The story of Mara Salvatrucha, the fearsome gang that was born in the U.S.

Although there is a perception that the MS13 had its origin in El Salvador, its members began to organize in the early eighties in Los Angeles.

The story of Mara Salvatrucha, the fearsome gang that was born in the U.S.
Members of the MS13. Image: Reporte Indigo

The members of the band, MS13, the mere Mara Salvatrucha, which is cataloged as a transnational criminal organization by the U.S. Department of the Treasury, become visible in one corner of Los Angeles, California, as well as in one of Mexico City, Chiapas, El Salvador or Guatemala.

Although the MS13 is perceived to have originated in El Salvador, a country currently governed by Nayib Bukele, the truth is that its most veteran members, most of them already dead, began to organize in the early 1980s in Los Angeles, where they arrived in search of "a better life.

The members of the fearsome band, whose pioneers were considered metaleros de a devis, who venerated Black Sabbath and Metallica, in comparison with the cholos, who currently move the clica, who like hip-hop, came from the so-called golden triangle: Guatemala, El Salvador, and Honduras.

Origin of Mara Salvatrucha

The origin of the words Mara Salvatrucha does not have its origin in Latin, much less in Greek, but in the dusty streets of El Salvador, or perhaps Los Angeles. Nobody knows for sure. They tell anecdotes that are narrated with a touch of mota and a loggerhead among "los connoisseurs," which mara is synonymous with the gang, of the gang because, especially in Central America; Salva is an abbreviation has to do with the country where the majority of its members are from and Trucha means what it means: abused, get ready. The 13 is the number that the M occupies in the alphabet.

From the U.S. to Central America and backward

Migration is innate to the human being. The path through unsuspected territories in search of better food, shelter, better living conditions has been given from its very origin. Frontiers have always been broken and will continue to be broken.

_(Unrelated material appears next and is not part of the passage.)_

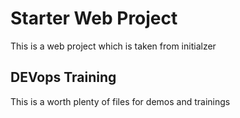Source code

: # Starter Web Project

This is a web project which is taken from initialzer

## DEVops Training

This is a worth plenty of files for demos and trainings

In the mid-nineties, when Bill Clinton's presidency in the United States was gradually overshadowed, a campaign was launched to confront the fearsome gangs in that country that ravaged businesses with quotas, killed each other, and already generated terror among society, one was the Mara Salvatrucha, the other was Barrio 18.

The plan was simple, and it continues to be applied: to deport to their countries of origin all the gang members who had been imprisoned for the crimes of "pandilleros". This led to more than 20,000 gang members returning to El Salvador, Honduras, and Guatemala between 2000 and 2004. According to the crime site insightcrime.org, the United States deports to El Salvador 100 ex-convicts per week.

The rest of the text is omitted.